TASK STATEMENT: Since pictures are not part of the copy, please output only the lines from the one with "Extending the anchor" through the end of the data below, exactly as written.

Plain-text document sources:
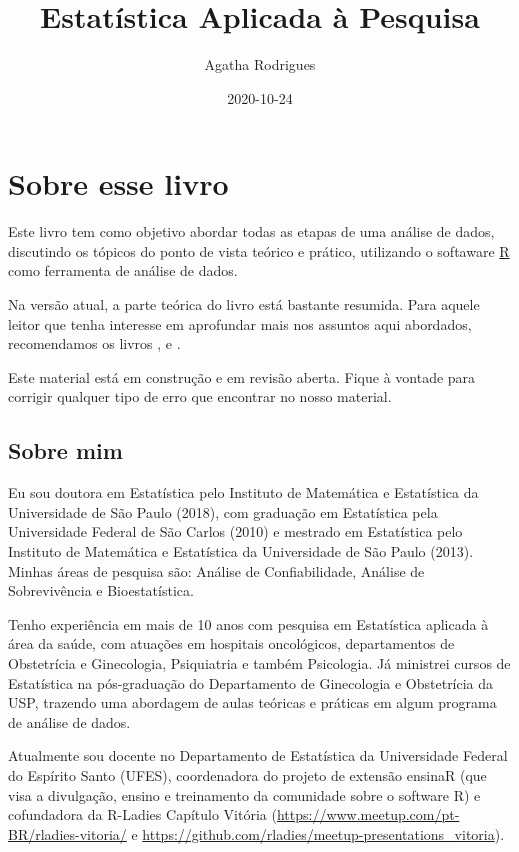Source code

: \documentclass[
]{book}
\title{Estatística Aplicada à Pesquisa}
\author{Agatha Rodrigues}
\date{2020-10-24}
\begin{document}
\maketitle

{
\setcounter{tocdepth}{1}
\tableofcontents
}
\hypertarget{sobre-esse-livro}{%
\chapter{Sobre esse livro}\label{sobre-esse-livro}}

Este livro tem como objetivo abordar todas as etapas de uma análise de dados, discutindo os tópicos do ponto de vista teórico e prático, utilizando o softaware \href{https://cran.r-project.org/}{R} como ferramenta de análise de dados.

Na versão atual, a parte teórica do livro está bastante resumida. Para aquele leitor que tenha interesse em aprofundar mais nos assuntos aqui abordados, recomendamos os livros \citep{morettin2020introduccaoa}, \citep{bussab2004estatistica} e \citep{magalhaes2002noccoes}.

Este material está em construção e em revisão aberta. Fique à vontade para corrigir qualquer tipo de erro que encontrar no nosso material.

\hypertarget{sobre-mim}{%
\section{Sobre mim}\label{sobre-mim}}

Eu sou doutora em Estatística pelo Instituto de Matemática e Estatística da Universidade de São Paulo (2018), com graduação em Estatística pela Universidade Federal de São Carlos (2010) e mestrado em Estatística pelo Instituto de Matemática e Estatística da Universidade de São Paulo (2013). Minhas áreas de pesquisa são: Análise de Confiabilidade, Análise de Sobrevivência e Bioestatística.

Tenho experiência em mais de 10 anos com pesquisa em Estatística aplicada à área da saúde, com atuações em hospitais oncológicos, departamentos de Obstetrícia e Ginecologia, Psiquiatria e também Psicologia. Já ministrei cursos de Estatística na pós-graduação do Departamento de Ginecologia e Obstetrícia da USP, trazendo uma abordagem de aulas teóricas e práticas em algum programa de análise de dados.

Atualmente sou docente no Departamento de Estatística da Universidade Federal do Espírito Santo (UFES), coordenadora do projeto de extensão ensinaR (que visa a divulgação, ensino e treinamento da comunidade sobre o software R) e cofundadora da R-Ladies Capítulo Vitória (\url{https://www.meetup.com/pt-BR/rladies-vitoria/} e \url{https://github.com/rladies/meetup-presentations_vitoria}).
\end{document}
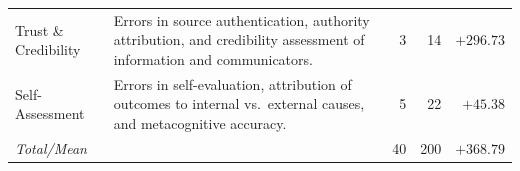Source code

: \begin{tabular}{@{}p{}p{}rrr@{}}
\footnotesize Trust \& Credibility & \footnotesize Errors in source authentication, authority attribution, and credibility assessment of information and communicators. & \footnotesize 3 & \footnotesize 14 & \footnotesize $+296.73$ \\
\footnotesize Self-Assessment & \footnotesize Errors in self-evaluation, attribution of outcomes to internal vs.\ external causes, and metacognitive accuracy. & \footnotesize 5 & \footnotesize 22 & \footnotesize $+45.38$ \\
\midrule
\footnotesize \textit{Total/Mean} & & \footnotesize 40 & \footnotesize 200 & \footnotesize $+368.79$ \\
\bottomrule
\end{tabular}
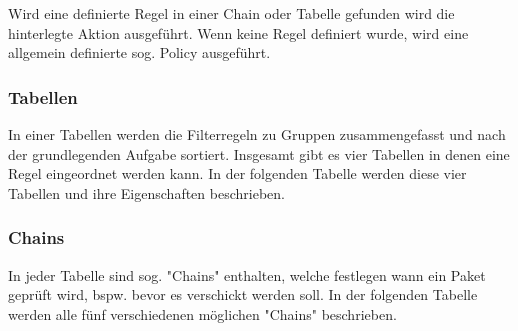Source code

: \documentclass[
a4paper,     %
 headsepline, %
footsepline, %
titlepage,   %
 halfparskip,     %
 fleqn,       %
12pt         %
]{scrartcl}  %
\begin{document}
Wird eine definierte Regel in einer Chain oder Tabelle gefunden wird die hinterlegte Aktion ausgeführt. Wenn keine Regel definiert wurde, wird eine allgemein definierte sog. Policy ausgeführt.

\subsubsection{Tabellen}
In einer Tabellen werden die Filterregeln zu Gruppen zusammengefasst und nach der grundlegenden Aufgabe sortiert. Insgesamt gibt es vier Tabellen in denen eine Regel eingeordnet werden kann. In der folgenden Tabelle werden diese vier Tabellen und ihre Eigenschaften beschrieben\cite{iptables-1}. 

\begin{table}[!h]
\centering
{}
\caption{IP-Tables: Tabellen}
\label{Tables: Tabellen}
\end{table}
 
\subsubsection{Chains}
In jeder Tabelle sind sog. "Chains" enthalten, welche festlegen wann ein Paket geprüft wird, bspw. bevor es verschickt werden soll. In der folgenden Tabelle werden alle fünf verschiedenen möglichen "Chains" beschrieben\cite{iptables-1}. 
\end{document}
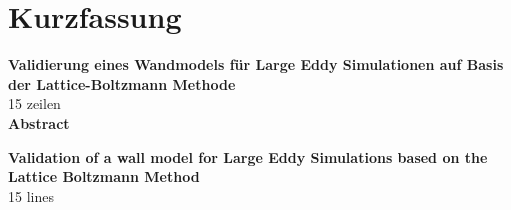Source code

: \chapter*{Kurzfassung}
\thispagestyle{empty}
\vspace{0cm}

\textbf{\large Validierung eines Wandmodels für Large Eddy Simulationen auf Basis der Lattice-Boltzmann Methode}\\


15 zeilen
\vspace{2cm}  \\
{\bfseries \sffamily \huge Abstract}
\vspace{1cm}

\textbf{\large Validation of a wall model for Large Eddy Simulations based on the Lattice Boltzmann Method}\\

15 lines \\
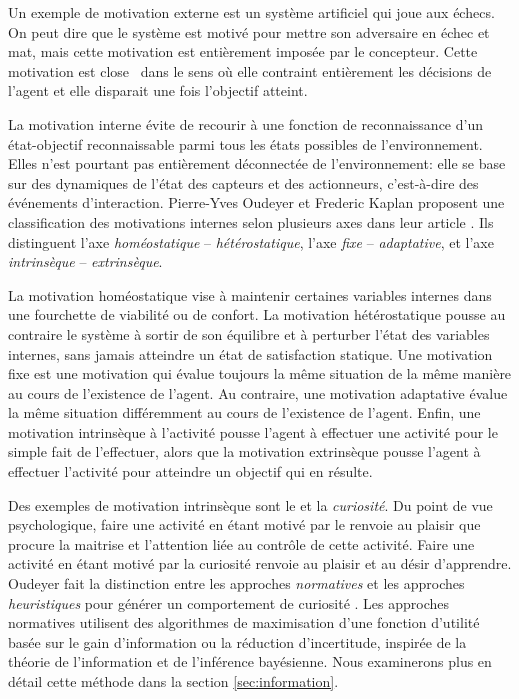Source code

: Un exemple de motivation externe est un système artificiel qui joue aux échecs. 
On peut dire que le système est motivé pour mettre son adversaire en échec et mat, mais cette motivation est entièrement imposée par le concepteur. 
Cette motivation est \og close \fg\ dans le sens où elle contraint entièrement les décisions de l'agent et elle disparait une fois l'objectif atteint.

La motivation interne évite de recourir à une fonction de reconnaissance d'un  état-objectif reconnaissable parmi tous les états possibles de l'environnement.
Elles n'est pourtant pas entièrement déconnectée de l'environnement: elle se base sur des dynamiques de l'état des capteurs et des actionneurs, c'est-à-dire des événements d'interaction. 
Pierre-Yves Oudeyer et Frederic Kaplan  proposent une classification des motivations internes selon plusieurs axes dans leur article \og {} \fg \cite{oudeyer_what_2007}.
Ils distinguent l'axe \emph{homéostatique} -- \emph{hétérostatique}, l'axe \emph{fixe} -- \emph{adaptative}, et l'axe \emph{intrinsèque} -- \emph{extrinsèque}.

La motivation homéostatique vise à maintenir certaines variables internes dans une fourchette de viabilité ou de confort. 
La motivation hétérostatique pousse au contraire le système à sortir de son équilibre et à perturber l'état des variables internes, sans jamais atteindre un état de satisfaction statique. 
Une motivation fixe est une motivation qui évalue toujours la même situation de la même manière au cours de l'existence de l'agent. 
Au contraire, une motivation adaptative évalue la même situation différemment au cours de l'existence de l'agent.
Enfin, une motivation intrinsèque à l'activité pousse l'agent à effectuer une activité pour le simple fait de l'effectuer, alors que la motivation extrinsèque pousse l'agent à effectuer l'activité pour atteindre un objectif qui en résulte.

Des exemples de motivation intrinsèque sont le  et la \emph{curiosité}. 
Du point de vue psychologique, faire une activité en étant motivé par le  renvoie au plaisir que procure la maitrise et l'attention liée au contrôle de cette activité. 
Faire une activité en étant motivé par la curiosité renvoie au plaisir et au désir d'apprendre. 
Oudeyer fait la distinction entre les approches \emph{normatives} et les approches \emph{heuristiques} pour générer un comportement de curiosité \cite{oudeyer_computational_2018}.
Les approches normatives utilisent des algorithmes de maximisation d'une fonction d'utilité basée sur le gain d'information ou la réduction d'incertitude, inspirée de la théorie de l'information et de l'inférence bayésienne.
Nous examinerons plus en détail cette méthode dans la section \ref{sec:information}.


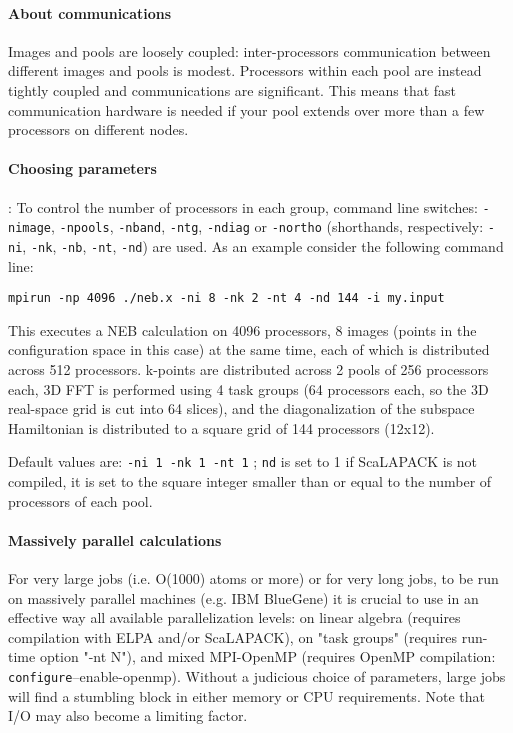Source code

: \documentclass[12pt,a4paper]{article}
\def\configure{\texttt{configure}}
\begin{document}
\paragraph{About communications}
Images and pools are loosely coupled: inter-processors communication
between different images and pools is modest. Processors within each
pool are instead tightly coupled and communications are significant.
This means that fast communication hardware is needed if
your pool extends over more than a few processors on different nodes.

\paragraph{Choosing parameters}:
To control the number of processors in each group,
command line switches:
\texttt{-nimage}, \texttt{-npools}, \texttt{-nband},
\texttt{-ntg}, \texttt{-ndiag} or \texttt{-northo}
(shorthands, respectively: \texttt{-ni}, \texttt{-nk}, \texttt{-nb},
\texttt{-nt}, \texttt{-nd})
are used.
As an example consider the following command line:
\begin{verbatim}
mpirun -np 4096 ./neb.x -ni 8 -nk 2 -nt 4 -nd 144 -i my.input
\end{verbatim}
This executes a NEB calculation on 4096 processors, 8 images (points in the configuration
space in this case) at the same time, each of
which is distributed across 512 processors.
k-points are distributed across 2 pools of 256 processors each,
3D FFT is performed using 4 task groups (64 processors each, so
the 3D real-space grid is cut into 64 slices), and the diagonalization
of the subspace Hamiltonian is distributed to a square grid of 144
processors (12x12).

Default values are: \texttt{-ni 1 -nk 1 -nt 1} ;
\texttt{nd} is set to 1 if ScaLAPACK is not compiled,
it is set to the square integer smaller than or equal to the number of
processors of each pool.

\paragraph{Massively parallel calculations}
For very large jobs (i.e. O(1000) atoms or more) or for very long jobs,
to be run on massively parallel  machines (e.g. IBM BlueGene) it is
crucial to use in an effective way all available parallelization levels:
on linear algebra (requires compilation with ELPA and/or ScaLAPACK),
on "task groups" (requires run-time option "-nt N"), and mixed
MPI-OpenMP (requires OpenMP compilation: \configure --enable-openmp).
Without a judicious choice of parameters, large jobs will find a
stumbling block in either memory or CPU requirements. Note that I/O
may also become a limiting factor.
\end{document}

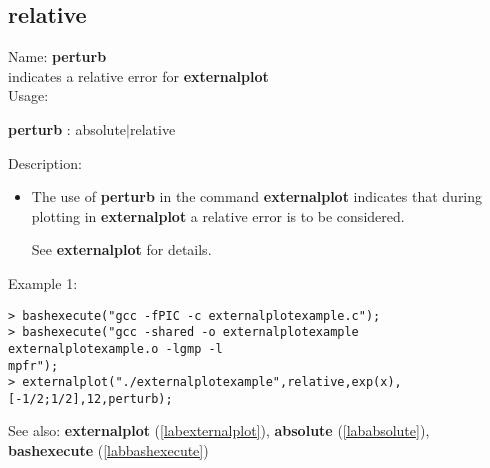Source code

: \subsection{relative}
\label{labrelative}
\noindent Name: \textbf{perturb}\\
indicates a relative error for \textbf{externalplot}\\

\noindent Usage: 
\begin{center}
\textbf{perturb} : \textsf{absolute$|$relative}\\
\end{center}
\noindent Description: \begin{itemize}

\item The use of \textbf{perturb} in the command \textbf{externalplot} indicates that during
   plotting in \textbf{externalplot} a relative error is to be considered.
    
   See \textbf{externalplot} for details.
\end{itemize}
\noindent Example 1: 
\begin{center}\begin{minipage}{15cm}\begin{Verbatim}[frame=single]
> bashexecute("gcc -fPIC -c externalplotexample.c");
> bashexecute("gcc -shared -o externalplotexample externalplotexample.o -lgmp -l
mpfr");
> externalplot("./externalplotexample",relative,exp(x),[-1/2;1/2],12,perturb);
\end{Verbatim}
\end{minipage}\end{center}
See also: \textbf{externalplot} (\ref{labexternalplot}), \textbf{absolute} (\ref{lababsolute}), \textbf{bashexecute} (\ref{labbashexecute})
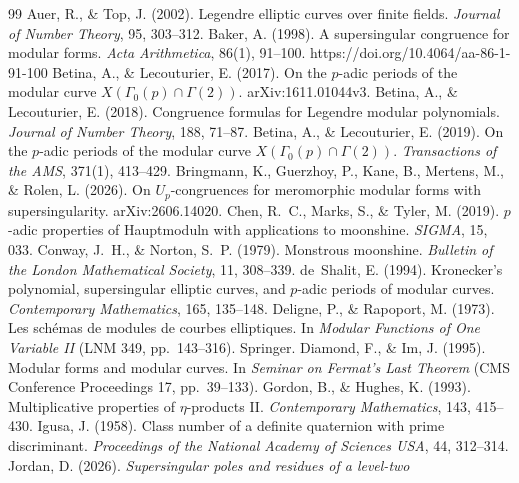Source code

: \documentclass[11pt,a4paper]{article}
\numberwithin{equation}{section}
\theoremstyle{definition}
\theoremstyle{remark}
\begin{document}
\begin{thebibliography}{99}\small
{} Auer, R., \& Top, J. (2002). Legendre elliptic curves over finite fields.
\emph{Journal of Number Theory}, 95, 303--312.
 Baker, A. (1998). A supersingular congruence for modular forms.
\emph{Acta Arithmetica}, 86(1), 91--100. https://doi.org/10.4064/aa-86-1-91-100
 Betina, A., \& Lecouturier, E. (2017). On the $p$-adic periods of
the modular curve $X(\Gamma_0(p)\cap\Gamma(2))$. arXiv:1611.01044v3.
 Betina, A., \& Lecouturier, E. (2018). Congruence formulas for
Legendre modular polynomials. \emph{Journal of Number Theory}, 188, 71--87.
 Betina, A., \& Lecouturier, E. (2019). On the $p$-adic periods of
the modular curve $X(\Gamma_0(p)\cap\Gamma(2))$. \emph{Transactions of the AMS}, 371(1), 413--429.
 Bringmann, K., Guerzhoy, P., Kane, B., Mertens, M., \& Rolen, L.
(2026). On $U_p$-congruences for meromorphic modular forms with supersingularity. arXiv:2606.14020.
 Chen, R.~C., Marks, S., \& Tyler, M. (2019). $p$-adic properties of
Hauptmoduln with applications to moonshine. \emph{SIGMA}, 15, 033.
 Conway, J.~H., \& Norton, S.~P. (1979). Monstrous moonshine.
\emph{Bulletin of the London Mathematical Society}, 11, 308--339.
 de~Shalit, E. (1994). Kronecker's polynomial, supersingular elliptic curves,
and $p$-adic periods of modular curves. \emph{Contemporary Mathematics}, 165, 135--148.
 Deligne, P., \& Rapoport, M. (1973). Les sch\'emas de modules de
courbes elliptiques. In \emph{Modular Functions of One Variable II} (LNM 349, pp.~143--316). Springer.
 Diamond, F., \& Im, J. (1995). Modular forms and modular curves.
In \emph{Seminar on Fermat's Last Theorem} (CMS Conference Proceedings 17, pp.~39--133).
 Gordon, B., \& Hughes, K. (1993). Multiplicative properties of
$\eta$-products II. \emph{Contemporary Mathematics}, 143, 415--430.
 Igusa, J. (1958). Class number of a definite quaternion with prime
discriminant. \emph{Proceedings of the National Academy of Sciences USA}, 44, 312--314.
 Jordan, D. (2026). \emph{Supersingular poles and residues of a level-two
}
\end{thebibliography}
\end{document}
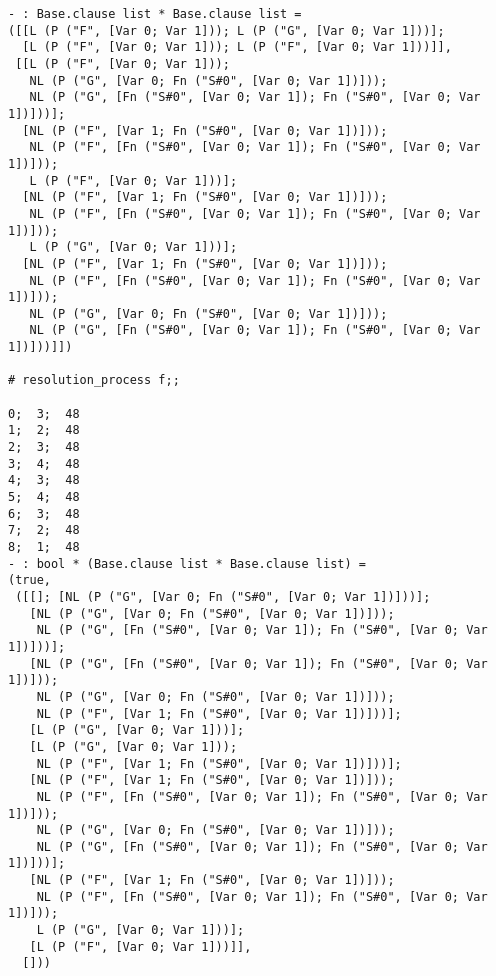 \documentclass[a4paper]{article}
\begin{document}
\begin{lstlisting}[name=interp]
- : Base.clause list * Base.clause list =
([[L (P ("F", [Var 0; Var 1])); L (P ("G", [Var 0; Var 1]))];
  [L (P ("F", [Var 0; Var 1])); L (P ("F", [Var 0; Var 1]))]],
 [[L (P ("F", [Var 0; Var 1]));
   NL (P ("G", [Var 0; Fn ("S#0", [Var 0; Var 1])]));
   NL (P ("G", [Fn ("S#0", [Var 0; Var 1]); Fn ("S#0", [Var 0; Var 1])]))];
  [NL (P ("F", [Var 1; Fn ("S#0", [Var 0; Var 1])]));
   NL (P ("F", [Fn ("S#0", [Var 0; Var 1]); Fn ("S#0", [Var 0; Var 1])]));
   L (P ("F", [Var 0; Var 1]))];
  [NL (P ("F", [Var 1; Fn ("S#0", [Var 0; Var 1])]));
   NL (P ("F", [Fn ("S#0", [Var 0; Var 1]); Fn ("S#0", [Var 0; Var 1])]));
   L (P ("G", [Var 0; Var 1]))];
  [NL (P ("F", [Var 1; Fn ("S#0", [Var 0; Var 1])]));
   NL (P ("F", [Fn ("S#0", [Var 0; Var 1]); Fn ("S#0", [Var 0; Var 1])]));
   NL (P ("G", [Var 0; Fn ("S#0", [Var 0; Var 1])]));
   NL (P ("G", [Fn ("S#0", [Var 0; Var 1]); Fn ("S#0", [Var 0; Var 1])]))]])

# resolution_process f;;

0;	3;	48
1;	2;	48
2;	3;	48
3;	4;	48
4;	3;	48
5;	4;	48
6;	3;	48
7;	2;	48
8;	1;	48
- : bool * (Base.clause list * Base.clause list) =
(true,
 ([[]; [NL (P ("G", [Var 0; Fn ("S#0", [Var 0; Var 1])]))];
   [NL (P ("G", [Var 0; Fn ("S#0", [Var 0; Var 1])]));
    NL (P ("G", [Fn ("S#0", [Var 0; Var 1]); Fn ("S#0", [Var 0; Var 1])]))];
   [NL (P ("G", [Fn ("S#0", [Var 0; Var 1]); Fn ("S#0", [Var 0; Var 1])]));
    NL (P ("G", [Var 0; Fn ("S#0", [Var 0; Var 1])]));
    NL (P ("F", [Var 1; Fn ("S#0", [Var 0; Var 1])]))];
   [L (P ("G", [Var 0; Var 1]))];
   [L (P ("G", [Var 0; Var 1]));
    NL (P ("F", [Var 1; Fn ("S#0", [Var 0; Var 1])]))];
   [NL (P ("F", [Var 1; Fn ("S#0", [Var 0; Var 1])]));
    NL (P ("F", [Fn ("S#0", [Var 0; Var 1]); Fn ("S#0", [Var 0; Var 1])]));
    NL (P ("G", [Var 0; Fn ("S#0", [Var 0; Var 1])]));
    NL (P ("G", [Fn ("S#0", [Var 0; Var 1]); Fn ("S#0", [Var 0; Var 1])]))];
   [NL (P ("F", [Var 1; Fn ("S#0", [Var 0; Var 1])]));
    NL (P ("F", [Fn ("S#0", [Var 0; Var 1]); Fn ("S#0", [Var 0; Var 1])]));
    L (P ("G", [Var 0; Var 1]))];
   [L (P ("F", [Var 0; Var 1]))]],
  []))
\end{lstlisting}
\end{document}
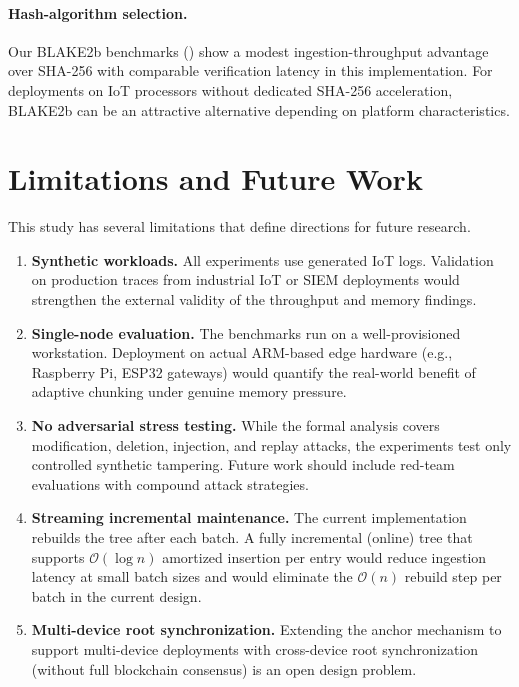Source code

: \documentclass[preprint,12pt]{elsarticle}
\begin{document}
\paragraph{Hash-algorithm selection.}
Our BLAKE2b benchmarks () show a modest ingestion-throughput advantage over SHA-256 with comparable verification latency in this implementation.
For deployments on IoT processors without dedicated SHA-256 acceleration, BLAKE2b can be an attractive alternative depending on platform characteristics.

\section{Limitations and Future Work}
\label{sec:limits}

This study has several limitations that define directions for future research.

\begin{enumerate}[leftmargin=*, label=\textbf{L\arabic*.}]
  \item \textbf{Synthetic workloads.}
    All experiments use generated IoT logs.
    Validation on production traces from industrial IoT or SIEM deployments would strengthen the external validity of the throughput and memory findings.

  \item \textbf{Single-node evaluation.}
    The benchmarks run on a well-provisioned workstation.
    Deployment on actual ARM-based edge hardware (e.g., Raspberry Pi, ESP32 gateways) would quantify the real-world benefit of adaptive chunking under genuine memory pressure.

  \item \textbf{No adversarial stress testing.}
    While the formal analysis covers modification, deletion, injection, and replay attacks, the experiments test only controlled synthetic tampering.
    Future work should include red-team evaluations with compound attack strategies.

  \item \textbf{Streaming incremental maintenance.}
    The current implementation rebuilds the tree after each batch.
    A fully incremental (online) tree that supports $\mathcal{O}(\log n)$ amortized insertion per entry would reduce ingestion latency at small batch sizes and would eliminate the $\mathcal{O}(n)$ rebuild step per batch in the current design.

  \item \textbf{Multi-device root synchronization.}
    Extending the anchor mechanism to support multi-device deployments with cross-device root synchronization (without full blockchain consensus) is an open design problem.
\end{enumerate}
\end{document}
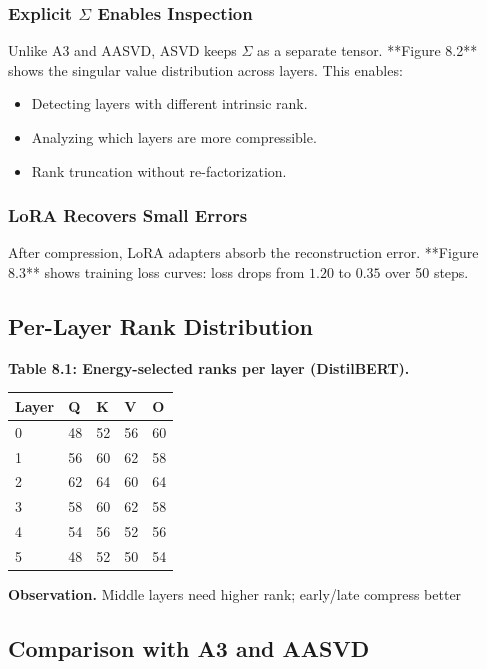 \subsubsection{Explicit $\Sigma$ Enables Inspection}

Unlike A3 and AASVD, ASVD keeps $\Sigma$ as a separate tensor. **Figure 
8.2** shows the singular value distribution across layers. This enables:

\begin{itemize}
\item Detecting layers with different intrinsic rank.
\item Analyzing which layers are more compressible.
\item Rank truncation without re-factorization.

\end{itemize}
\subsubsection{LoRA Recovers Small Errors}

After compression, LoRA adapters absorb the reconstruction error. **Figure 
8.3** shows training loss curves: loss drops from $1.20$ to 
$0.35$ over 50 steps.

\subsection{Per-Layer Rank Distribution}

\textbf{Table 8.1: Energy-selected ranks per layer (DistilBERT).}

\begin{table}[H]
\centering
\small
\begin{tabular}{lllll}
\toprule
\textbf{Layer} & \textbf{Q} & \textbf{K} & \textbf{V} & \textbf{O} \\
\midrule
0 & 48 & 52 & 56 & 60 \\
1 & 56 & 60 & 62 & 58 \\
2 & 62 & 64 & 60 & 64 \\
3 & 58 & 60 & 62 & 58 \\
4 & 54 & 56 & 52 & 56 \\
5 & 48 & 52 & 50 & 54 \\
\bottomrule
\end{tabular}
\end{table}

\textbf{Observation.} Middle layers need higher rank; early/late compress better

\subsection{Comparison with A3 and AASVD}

SOLUTION TO THIS PROBLEM:
    Extending the anchor mechanism to support multi-device deployments with cross-device root synchronization (without full blockchain consensus) is an open design problem.
\end{enumerate}
\end{document}
 \subsubsection{Explicit $\Sigma$ Enables Inspection}

Unlike A3 and AASVD, ASVD keeps $\Sigma$ as a separate tensor. **Figure 
8.2** shows the singular value distribution across layers. This enables:

\begin{itemize}
\item Detecting layers with different intrinsic rank.
\item Analyzing which layers are more compressible.
\item Rank truncation without re-factorization.

\end{itemize}
\subsubsection{LoRA Recovers Small Errors}

After compression, LoRA adapters absorb the reconstruction error. **Figure 
8.3** shows training loss curves: loss drops from $1.20$ to 
$0.35$ over 50 steps.

\subsection{Per-Layer Rank Distribution}

\textbf{Table 8.1: Energy-selected ranks per layer (DistilBERT).}

\begin{table}[H]
\centering
\small
\begin{tabular}{lllll}
\toprule
\textbf{Layer} & \textbf{Q} & \textbf{K} & \textbf{V} & \textbf{O} \\
\midrule
0 & 48 & 52 & 56 & 60 \\
1 & 56 & 60 & 62 & 58 \\
2 & 62 & 64 & 60 & 64 \\
3 & 58 & 60 & 62 & 58 \\
4 & 54 & 56 & 52 & 56 \\
5 & 48 & 52 & 50 & 54 \\
\bottomrule
\end{tabular}
\end{table}

\textbf{Observation.} Middle layers need higher rank; early/late compress better

\subsection{Comparison with A3 and AASVD}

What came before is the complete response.